AIM OF THE TASK:
Across the data below, state how many lines hold "test", and reply with nothing but that number.

SOURCE RECORDS:
▼

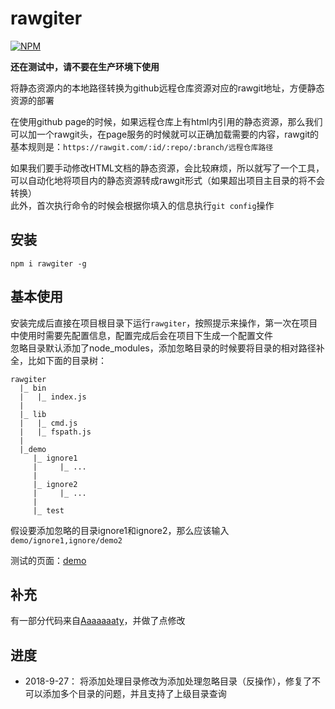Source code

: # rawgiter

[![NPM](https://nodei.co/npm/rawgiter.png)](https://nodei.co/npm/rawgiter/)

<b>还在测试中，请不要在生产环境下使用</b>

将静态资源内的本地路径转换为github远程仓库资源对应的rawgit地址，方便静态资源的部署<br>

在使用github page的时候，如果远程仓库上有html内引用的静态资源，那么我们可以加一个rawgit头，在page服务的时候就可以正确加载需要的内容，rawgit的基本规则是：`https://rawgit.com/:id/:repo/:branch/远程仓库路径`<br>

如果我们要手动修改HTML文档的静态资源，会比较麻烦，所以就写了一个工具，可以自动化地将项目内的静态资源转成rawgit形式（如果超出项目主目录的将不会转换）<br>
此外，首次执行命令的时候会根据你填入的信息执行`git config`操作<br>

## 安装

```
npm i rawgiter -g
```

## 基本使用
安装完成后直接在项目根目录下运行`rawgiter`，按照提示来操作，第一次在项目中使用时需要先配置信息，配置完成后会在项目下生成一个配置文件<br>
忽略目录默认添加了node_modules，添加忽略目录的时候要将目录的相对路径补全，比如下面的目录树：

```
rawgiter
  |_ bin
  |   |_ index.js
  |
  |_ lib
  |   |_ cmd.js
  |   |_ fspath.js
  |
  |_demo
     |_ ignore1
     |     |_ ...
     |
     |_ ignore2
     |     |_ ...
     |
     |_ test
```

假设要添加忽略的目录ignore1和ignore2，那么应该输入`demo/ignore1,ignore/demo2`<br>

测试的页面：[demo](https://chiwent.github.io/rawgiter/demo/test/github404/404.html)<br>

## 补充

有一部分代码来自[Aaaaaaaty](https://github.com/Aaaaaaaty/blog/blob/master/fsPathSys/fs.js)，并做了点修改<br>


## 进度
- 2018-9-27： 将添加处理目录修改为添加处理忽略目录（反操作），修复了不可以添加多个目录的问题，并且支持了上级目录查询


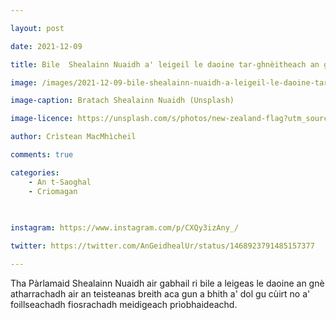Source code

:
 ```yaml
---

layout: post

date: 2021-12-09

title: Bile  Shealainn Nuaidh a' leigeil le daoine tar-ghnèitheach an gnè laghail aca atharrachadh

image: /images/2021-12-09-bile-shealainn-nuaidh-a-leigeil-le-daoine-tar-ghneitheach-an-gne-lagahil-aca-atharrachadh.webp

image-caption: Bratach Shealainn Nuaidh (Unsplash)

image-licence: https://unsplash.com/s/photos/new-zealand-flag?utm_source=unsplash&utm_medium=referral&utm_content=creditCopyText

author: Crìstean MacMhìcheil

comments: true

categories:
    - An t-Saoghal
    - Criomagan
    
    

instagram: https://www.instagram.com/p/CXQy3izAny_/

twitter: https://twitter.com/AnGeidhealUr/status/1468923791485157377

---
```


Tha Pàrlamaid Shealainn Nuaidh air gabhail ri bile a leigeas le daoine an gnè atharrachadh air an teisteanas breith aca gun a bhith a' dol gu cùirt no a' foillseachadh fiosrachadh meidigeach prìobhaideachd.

▲

YOUR RESPONSE:
2